The Florentine Squares and the Glazed Mini-Rounds are two different recipes in the book, but they are both made the very same way, just cut and decorated a little differently. They are both ladyfinger genoise layers soaked in sweet wine syrup, sandwiched with jam (I used blackcurrant), glazed with white chocolate ganache and decorated with designs of melted dark chocolate. I made one cake and cut and decorated some of each style.
They weren’t so hard to make (I watched the video first, and got some tips on chilling the cake before cutting to prevent too much crumbage) and they were pretty fun to decorate. It’s so hot in my kitchen that my dark chocolate designs got a little droopy as the petits fours sat for their photo shoot. I thought they were still charming though. These were tasty little bite-sized treats, but they were quite sweet. They would have been good with a strong cup of coffee.
Tags: baking, cake, dessert
Over the years, I must have seen the Baking with Julia TV episode where Marcel Desaulniers makes his White Chocolate Patty Cake a dozen times. Normally, white chocolate doesn’t really float my boat, but for some reason, I could tell by watching the episode that this cake would be fabulous. I’m so glad that we’ve finally gotten to this recipe– and that my decade-long cake daydreams came true!

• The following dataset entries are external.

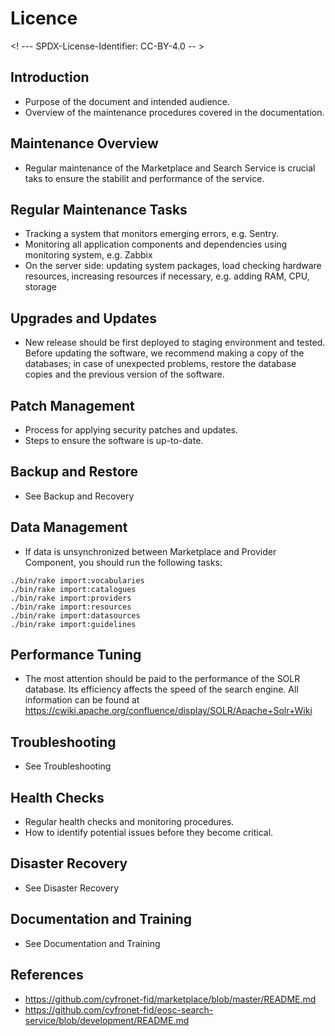 # Licence

<! --- SPDX-License-Identifier: CC-BY-4.0  -- >

## Introduction

- Purpose of the document and intended audience.
- Overview of the maintenance procedures covered in the documentation.

## Maintenance Overview

- Regular maintenance of the Marketplace and Search Service is crucial taks to ensure the stabilit and performance of the service.

## Regular Maintenance Tasks
- Tracking a system that monitors emerging errors, e.g. Sentry. 
- Monitoring all application components and dependencies using monitoring system, e.g. Zabbix
- On the server side: updating system packages, load checking hardware resources, increasing resources if necessary, e.g. adding RAM, CPU, storage

## Upgrades and Updates

- New release should be first deployed to staging environment and tested. Before updating the software, we recommend making a copy of the databases; in case of unexpected problems, restore the database copies and the previous version of the software.

## Patch Management

- Process for applying security patches and updates.
- Steps to ensure the software is up-to-date.

## Backup and Restore

- See Backup and Recovery 

## Data Management

- If data is unsynchronized between Marketplace and Provider Component, you should run the following tasks:
```
./bin/rake import:vocabularies
./bin/rake import:catalogues
./bin/rake import:providers
./bin/rake import:resources
./bin/rake import:datasources
./bin/rake import:guidelines
```
## Performance Tuning

- The most attention should be paid to the performance of the SOLR database. Its efficiency affects the speed of the search engine. All information can be found at https://cwiki.apache.org/confluence/display/SOLR/Apache+Solr+Wiki

## Troubleshooting

- See Troubleshooting

## Health Checks

- Regular health checks and monitoring procedures.
- How to identify potential issues before they become critical.

## Disaster Recovery

- See Disaster Recovery 

## Documentation and Training

- See Documentation and Training

## References

- https://github.com/cyfronet-fid/marketplace/blob/master/README.md
- https://github.com/cyfronet-fid/eosc-search-service/blob/development/README.md
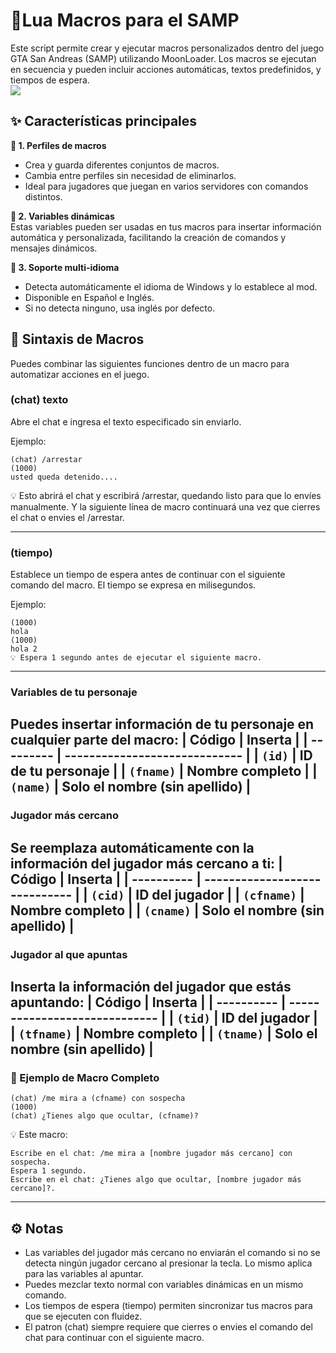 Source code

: # 🚀Lua Macros para el SAMP
Este script permite crear y ejecutar macros personalizados dentro del juego GTA San Andreas (SAMP) utilizando MoonLoader.
Los macros se ejecutan en secuencia y pueden incluir acciones automáticas, textos predefinidos, y tiempos de espera.<br>
![](https://i.imgur.com/qzmsrcp.png)<br>
## ✨ Características principales<br>
**🔹 1. Perfiles de macros**
- Crea y guarda diferentes conjuntos de macros.<br>
- Cambia entre perfiles sin necesidad de eliminarlos.<br>
- Ideal para jugadores que juegan en varios servidores con comandos distintos.

**🔹 2. Variables dinámicas**<br>
Estas variables pueden ser usadas en tus macros para insertar información automática y personalizada, facilitando la creación de comandos y mensajes dinámicos.

**🔹 3. Soporte multi-idioma**
- Detecta automáticamente el idioma de Windows y lo establece al mod.
- Disponible en Español e Inglés.
- Si no detecta ninguno, usa inglés por defecto.

## 📜 Sintaxis de Macros
Puedes combinar las siguientes funciones dentro de un macro para automatizar acciones en el juego.

### (chat) texto
Abre el chat e ingresa el texto especificado sin enviarlo.

Ejemplo:
```
(chat) /arrestar
(1000)
usted queda detenido....
```
💡 Esto abrirá el chat y escribirá /arrestar, quedando listo para que lo envíes manualmente. Y la siguiente línea de macro continuará una vez que cierres el chat o envies el /arrestar.

---
### (tiempo)
Establece un tiempo de espera antes de continuar con el siguiente comando del macro.
El tiempo se expresa en milisegundos.

Ejemplo:
```
(1000)
hola
(1000)
hola 2
💡 Espera 1 segundo antes de ejecutar el siguiente macro.
```
---
### Variables de tu personaje
Puedes insertar información de tu personaje en cualquier parte del macro:
| Código    | Inserta                       |
| --------- | ----------------------------- |
| `(id)`    | ID de tu personaje            |
| `(fname)` | Nombre completo               |
| `(name)`  | Solo el nombre (sin apellido) |
---
### Jugador más cercano
Se reemplaza automáticamente con la información del jugador más cercano a ti:
| Código     | Inserta                       |
| ---------- | ----------------------------- |
| `(cid)`    | ID del jugador                |
| `(cfname)` | Nombre completo               |
| `(cname)`  | Solo el nombre (sin apellido) |
---
### Jugador al que apuntas
Inserta la información del jugador que estás apuntando:
| Código     | Inserta                       |
| ---------- | ----------------------------- |
| `(tid)`    | ID del jugador                |
| `(tfname)` | Nombre completo               |
| `(tname)`  | Solo el nombre (sin apellido) |
---
### 📌 Ejemplo de Macro Completo
```
(chat) /me mira a (cfname) con sospecha
(1000)
(chat) ¿Tienes algo que ocultar, (cfname)?
```
💡 Este macro:
```
Escribe en el chat: /me mira a [nombre jugador más cercano] con sospecha.
Espera 1 segundo.
Escribe en el chat: ¿Tienes algo que ocultar, [nombre jugador más cercano]?.
```
---
## ⚙️ Notas
- Las variables del jugador más cercano no enviarán el comando si no se detecta ningún jugador cercano al presionar la tecla. Lo mismo aplica para las variables al apuntar.
- Puedes mezclar texto normal con variables dinámicas en un mismo comando.
- Los tiempos de espera (tiempo) permiten sincronizar tus macros para que se ejecuten con fluidez.
- El patron (chat) siempre requiere que cierres o envies el comando del chat para continuar con el siguiente macro.
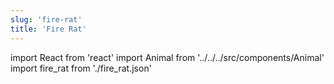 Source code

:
 ```yaml
---
slug: 'fire-rat'
title: 'Fire Rat'
---
```

    
import React from 'react'
import Animal from '../../../src/components/Animal'
import fire_rat from './fire_rat.json'
    
<Animal data={fire_rat} />
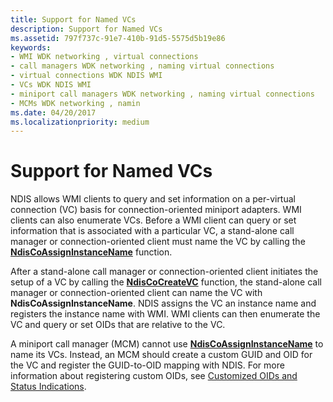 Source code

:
 ```yaml
---
title: Support for Named VCs
description: Support for Named VCs
ms.assetid: 797f737c-91e7-410b-91d5-5575d5b19e86
keywords:
- WMI WDK networking , virtual connections
- call managers WDK networking , naming virtual connections
- virtual connections WDK NDIS WMI
- VCs WDK NDIS WMI
- miniport call managers WDK networking , naming virtual connections
- MCMs WDK networking , namin
ms.date: 04/20/2017
ms.localizationpriority: medium
---
```


# Support for Named VCs





NDIS allows WMI clients to query and set information on a per-virtual connection (VC) basis for connection-oriented miniport adapters. WMI clients can also enumerate VCs. Before a WMI client can query or set information that is associated with a particular VC, a stand-alone call manager or connection-oriented client must name the VC by calling the [**NdisCoAssignInstanceName**](/windows-hardware/drivers/ddi/ndis/nf-ndis-ndiscoassigninstancename) function.

After a stand-alone call manager or connection-oriented client initiates the setup of a VC by calling the [**NdisCoCreateVC**](/windows-hardware/drivers/ddi/ndis/nf-ndis-ndiscocreatevc) function, the stand-alone call manager or connection-oriented client can name the VC with **NdisCoAssignInstanceName**. NDIS assigns the VC an instance name and registers the instance name with WMI. WMI clients can then enumerate the VC and query or set OIDs that are relative to the VC.

A miniport call manager (MCM) cannot use [**NdisCoAssignInstanceName**](/windows-hardware/drivers/ddi/ndis/nf-ndis-ndiscoassigninstancename) to name its VCs. Instead, an MCM should create a custom GUID and OID for the VC and register the GUID-to-OID mapping with NDIS. For more information about registering custom OIDs, see [Customized OIDs and Status Indications](customized-oids-and-status-indications.md).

The white chocolate here is melted into the cake batter– a whole 12 ounces of it. Two layers of cake are dressed up with raspberry sauce (made from pureed frozen berries) and fresh raspberries. I made this with the Fourth of July in mind, so I used a combo of blueberries and raspberries in the sauce and on top. You know, for that whole red, white and blue effect. I think blackberries would shine in this cake as well. In addition to all that white chocolate, the cake also has lots of eggs, so the texture is luxe and velvety. Snappy berry sauce keeps it from being to sweet.
The cake rises in the oven and then shrinks a bit as it cools. If you make the recipe (which you should!), you might be concerned that the layers look a little schlumpy. Don’t worry because once it’s stacked and decorated with the sauce and berries, it looks like a million bucks. The cake will slice neater after it’s been refrigerated for a bit and the sauce has time to firm up.